Beyond salad dressing
There’s nothing wrong with drizzling thick balsamic vinegar over shingled layers of tomato and fresh mozzarella — in fact, there’s everything right with that. But if you’ve invested in a nice bottle of balsamic vinegar, you should cook with it every which way. Because of its thicker consistency, Markley likes to add traditional balsamic to salads, vegetables, or proteins as a finishing touch. She has also used it in marinades, and adds it to soup, near the end of the cooking time, to maximize flavor. As for dessert, Markley drizzles thick balsamic over vanilla ice cream with roasted strawberries as a robust alternative to hot fudge.
O’Keefe likes to brush Modena balsamic over fish and uses it as an accoutrement for cold shrimp (though grilled shrimp or chicken breasts would be just as tasty). Serve it in a small dipping bowl on a charcuterie platter with cheese or brushed on cooked meats, such as pork tenderloin or hamburgers, for even more flavor.
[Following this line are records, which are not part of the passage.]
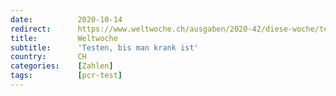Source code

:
 ```yaml
---
date:          2020-10-14
redirect:      https://www.weltwoche.ch/ausgaben/2020-42/diese-woche/testen-bis-man-krank-ist-die-weltwoche-ausgabe-42-2020.html
title:         Weltwoche
subtitle:      'Testen, bis man krank ist'
country:       CH
categories:    [Zahlen]
tags:          [pcr-test]
---
```

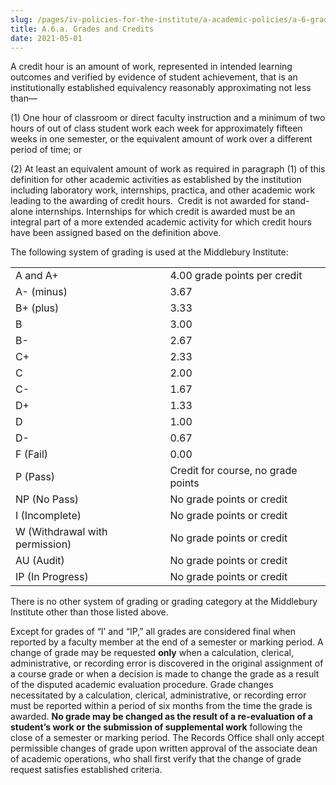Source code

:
 ```yaml
---
slug: /pages/iv-policies-for-the-institute/a-academic-policies/a-6-grades-credits-and-academic-policies/a-6-a-grades-and-credits
title: A.6.a. Grades and Credits
date: 2021-05-01
---
```

A credit hour is an amount of work, represented in intended learning outcomes and verified by evidence of student achievement, that is an institutionally established equivalency reasonably approximating not less than—

(1) One hour of classroom or direct faculty instruction and a minimum of two hours of out of class student work each week for approximately fifteen weeks in one semester, or the equivalent amount of work over a different period of time; or

(2) At least an equivalent amount of work as required in paragraph (1) of this definition for other academic activities as established by the institution including laboratory work, internships, practica, and other academic work leading to the awarding of credit hours.  Credit is not awarded for stand-alone internships. Internships for which credit is awarded must be an integral part of a more extended academic activity for which credit hours have been assigned based on the definition above.

The following system of grading is used at the Middlebury Institute:

<table><tbody><tr><td>A and A+</td><td>4.00 grade points per credit</td></tr><tr><td>A- (minus)</td><td>3.67</td></tr><tr><td>B+ (plus)</td><td>3.33</td></tr><tr><td>B</td><td>3.00</td></tr><tr><td>B-</td><td>2.67</td></tr><tr><td>C+</td><td>2.33</td></tr><tr><td>C</td><td>2.00</td></tr><tr><td>C-</td><td>1.67</td></tr><tr><td>D+</td><td>1.33</td></tr><tr><td>D</td><td>1.00</td></tr><tr><td>D-</td><td>0.67</td></tr><tr><td>F (Fail)</td><td>0.00</td></tr><tr><td>P (Pass)</td><td>Credit for course, no grade points</td></tr><tr><td>NP (No Pass)</td><td>No grade points or credit</td></tr><tr><td>I (Incomplete)</td><td>No grade points or credit</td></tr><tr><td>W (Withdrawal with permission)</td><td>No grade points or credit</td></tr><tr><td>AU (Audit)</td><td>No grade points or credit</td></tr><tr><td>IP (In Progress)</td><td>No grade points or credit</td></tr></tbody></table>

There is no other system of grading or grading category at the Middlebury Institute other than those listed above.

Except for grades of “I’ and “IP,” all grades are considered final when reported by a faculty member at the end of a semester or marking period. A change of grade may be requested **only** when a calculation, clerical, administrative, or recording error is discovered in the original assignment of a course grade or when a decision is made to change the grade as a result of the disputed academic evaluation procedure. Grade changes necessitated by a calculation, clerical, administrative, or recording error must be reported within a period of six months from the time the grade is awarded. **No grade may be changed as the result of a re-evaluation of a student’s work or the submission of supplemental work** following the close of a semester or marking period. The Records Office shall only accept permissible changes of grade upon written approval of the associate dean of academic operations, who shall first verify that the change of grade request satisfies established criteria.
The benefit of using Modena balsamic as a marinade for, say, chicken is that it adds a sweet depth of flavor without overpowering the meat with its vinegariness. When added to crunchy green salads, the sweet flavor can also help increase your vegetable intake (who doesn’t like an excuse to eat a little something sweet). Plus, if you build flavor with balsamic vinegar, you probably won’t need to use nearly as much salt, which can be problematic for those with high blood pressure.
If you’re ready to experiment with traditional balsamic vinegar in your own kitchen, here are several great recipes. Get ready for a delicious burst of flavor as you also enjoy some terrific health benefits.
1. Grilled Herbed Chicken Breast with Balsamic Vinegar and Strawberries
Recipe author Silvia Baldini uses traditional balsamic vinegar for this bright, fresh dish. Balsamic-marinated strawberries meet health-promoting ingredients that include garlic, basil, and flavonoid-rich parsley. Add a side of mushroom-dotted wild rice and a crisp salad for a complete, tasty meal.
2. “No-Recipe” Charred Asparagus with Aged Balsamic & Manchego
A balsamic drizzle cuts through mild, sweet manchego, a Spanish sheep’s milk cheese. High in protein, this legendary cheese also contributes generous servings of vitamins A, D and E to your diet. This side would taste great alongside pork tenderloin and sweet potatoes from the grill.
3. Balsamic Vinegar of Modena Tofu and Zucchini Ribbon Skewers
Recipe author Francesca Bonadonna even specifies which balsamic vinegar she uses for this dish, which we appreciate — and she adds numerous flavorful ingredients to the tofu. Bonadonna also suggests several possible cooking methods, making the recipe highly accessible to most cooks. If you don’t respond well to soy products, some precooked chicken or chickpea tofu can be substituted.